As I joked at the time: my dreams are already strange (I mean, garden-variety strange, not the euphemism-for-something-else "strange"), so how would I know if they got stranger?
Well, here's a snippet of a recent strange dream for me. I have no idea if it's normal-strange for me or Singulair-enhanced-strange, but it's not too far out of range of "normal strange" for me.
Somehow, I had wound up in the body of a Revolutionary War-era young man, he was a soldier, I guess (or maybe something more like a patriotic Home Guard; he was stationed in Philadelphia). He/I was walking around the town, looking at stuff. He had a brother, or maybe a cousin, with him, who was also a soldier.
The only thing in terms of dialog I remember from the dream involved us having gone off to meet Ben Franklin and having talked over some of the things he said. And the brother/cousin remarked, "Yes, well, he can get away with making jokes like that about D cups, because he's Ben Franklin. We couldn't."
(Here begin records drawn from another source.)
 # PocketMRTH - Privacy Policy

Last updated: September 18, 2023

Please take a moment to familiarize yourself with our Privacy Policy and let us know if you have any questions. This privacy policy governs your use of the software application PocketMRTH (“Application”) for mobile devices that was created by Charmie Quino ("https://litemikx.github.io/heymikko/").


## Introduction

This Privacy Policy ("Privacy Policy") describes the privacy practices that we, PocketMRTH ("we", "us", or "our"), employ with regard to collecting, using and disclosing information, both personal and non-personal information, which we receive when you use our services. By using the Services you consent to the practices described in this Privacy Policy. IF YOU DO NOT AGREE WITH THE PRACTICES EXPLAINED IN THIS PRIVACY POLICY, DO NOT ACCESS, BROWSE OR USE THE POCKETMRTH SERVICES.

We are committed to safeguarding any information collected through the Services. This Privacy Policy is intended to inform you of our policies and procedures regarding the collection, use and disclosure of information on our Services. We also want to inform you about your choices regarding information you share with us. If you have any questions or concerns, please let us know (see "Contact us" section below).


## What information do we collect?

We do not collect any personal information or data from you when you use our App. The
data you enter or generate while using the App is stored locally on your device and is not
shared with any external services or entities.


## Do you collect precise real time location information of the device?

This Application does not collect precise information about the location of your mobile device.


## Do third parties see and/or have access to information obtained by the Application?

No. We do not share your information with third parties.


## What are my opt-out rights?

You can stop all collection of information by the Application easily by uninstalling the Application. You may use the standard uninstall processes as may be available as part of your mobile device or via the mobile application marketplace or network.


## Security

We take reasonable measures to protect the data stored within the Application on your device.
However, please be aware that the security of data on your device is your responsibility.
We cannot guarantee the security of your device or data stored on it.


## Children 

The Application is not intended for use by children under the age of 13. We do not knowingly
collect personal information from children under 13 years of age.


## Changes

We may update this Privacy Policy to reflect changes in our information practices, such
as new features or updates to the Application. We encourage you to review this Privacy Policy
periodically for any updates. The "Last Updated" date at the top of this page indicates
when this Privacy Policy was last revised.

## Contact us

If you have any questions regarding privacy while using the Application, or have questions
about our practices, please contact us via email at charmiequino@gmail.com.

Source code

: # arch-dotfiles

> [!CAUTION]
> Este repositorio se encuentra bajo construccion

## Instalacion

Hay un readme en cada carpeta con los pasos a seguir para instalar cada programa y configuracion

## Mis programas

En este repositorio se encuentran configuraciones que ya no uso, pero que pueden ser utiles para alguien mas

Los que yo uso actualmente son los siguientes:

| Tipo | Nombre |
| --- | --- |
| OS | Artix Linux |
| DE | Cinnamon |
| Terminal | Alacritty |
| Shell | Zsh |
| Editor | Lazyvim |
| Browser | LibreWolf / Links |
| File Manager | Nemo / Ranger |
Then I woke up. I suppose the situation isn't ALL that out of Franklin's character (from all I've read), but of course the reference to D cups is terribly anachronistic. (Or...I wonder, could I have dreamed that the night after I read the story about the allegedly 600-year-old linen bras found in an Austrian castle. It would be just like my brain to take that odd little snippet and try to build up a story around it somehow.
Of course, probably in Franklin's time, corsets or those stomacher-type things would have taken on the role that a bra would today...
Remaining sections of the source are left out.